After step S14 and if it is determined that the printing control process is not coming to an end (No in step S11), then the controller 130 brings this control process to an end. In this embodiment, the control process steps S12, S13, S14 are executed in this sequence, but the present invention is not limited to this specific sequence. The sequence (order) of the steps S12, S13, S14 may be altered as appropriate. The execution of the process steps S12, S13, S14 may be timed not only at the time of ending of the printing control process, but also at any other time, that is, at a predetermined time in the printing control process.

The controller 130 is further configured to repeatedly execute the process shown in the flowchart of FIG. 5, when the normal printing control process is not executed. In this control process, the controller 130 first determines whether or not the upper cover 11 is operated to shift from the open state to the closed state (S21). If the controller 130 determines in step S2| that the upper cover 11 is operated to shift from the open state to the closed state (Yes), then the controller 130 causes the color printer 1 to start up (S22).
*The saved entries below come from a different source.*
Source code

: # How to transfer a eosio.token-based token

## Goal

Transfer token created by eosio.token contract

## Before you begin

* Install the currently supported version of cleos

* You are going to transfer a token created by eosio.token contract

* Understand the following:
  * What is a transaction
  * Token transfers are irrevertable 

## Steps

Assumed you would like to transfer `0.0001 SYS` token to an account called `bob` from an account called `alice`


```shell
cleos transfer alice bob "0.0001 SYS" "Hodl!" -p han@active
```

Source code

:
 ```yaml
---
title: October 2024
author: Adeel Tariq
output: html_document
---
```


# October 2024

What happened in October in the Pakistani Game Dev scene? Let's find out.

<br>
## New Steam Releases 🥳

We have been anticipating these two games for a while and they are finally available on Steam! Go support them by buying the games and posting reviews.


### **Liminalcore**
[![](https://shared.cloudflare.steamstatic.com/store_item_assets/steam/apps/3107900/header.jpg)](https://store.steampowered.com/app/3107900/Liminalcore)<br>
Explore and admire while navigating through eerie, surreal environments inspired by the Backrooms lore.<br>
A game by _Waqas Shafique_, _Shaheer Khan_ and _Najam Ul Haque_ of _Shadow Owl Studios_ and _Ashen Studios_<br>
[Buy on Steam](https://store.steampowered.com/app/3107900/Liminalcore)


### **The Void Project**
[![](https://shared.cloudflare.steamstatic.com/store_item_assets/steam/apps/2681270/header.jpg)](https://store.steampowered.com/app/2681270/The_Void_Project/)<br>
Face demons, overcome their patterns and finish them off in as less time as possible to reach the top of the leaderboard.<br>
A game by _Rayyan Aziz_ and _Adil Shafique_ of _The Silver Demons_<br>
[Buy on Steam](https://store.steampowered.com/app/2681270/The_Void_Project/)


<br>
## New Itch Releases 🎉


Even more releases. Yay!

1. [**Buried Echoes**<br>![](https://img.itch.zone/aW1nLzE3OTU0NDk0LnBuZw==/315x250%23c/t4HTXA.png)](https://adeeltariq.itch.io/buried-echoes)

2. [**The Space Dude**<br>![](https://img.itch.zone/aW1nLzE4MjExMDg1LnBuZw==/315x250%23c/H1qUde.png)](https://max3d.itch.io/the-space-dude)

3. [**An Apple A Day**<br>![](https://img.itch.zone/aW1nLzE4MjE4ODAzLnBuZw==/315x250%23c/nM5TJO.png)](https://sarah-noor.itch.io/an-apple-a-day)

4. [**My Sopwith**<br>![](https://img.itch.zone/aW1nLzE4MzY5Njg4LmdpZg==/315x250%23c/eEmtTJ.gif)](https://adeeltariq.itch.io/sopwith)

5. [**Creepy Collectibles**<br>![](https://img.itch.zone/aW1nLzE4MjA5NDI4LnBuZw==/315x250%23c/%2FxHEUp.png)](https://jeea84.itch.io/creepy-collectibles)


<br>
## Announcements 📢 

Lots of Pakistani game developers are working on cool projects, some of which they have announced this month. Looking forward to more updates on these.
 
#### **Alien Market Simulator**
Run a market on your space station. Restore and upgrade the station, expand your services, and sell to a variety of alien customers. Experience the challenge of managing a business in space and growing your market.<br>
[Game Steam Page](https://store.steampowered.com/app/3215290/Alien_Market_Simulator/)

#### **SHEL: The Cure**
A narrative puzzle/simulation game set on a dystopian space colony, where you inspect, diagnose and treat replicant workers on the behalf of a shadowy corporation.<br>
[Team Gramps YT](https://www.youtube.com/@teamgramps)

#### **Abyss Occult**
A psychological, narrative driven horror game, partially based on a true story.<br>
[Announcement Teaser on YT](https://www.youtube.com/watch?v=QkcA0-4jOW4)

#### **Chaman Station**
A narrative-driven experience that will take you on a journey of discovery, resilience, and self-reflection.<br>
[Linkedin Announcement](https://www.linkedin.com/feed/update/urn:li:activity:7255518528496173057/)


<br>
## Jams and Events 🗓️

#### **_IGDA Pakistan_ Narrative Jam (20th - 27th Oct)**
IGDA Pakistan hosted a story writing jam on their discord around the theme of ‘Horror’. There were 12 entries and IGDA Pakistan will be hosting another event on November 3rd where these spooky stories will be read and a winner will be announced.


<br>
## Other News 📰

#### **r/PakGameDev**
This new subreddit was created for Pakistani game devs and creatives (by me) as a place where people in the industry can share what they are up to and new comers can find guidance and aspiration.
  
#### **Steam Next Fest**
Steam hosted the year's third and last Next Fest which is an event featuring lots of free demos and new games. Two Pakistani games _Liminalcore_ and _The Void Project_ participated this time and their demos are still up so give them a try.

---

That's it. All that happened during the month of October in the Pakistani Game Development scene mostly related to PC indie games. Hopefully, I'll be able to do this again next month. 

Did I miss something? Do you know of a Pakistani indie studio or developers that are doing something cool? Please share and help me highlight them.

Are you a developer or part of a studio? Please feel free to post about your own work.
Hereupon, the “start up” refers to the start of preliminary operation for making the color printer ready for the normal printing control process. For example, the startup includes preparation for the control over the fixing unit 80 in which heating of the heating roller 81 is started, and preparation for the control over the process unit in which rotation of the agitator (designation with reference numeral omitted) in the toner reservoir 56 is started to start agitating toner therein.

After step S22, the controller 130 changes the first charging bias to the second voltage (smaller than a previously applied voltage), and applies this first charging bias to the wire electrodes 521Y, 521M, 521C (S23). After step S23, the controller 130 then determines measurement values of the charging currents flowing through the respective wire electrodes 521Y, 521M, 521C, and obtains the measurements of temperature and humidity from the temperature sensor 122 and the humidity sensor 123 (S24).
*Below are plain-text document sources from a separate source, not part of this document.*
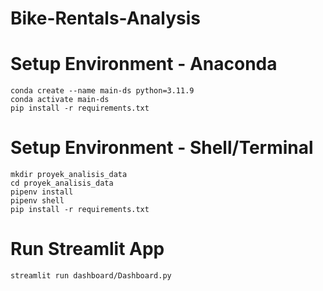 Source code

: # Bike-Rentals-Analysis

# Setup Environment - Anaconda
```
conda create --name main-ds python=3.11.9
conda activate main-ds
pip install -r requirements.txt
```

# Setup Environment - Shell/Terminal
```
mkdir proyek_analisis_data
cd proyek_analisis_data
pipenv install
pipenv shell
pip install -r requirements.txt
```

# Run Streamlit App
```
streamlit run dashboard/Dashboard.py
```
After step S24, the controller 130 corrects the reference values stored in the memory unit 137 based upon the first charging biases recorded at the time of ending of the printing control process and the first charging biases obtained at the time of startup of the color printer 1, respectively, as well as the temperature and humidity obtained from the temperature sensor 122 and the humidity sensor 123 (S25). To be more specific, the controller 130 identifies maps M1-M3 for the respective wire electrodes 521Y, 521M, 521C from the reference values A2, A4, A6 recorded in the memory unit 137 and the first charging bias V2, and corrects the reference values from A2, A4, A6 to A1, A3, A5 corresponding to the first charging bias V1, respectively, using the maps M1-M3, and further corrects these reference values A1, A3, A5 based upon the to temperature and the humidity.

After step S25, the controller 130 determines whether only a subset (one or two) of the set of the three wire electrodes 521Y, 521M, 521C has been subjected to cleaning, by comparing the measurement values with the corrected reference values (S26).

Supposing that only the wire electrode 521M for magenta corresponding to the map M2 has been subjected to cleaning, the wire electrode 521M contaminated to an extent corresponding to the map M2 is changed to a state corresponding to the map M6. Accordingly, in this instance, the measurement value obtained by application of the first charging bias V1 to the wire electrode 521M for magenta upon startup of the color printer 1 takes on the value A7 that is on the map M6, and thus the difference between the value A7 and the corrected reference value A3 is confirmed to be not smaller than the predetermined value. Consequently, it is determined that the wire electrode 521M has been subjected to cleaning.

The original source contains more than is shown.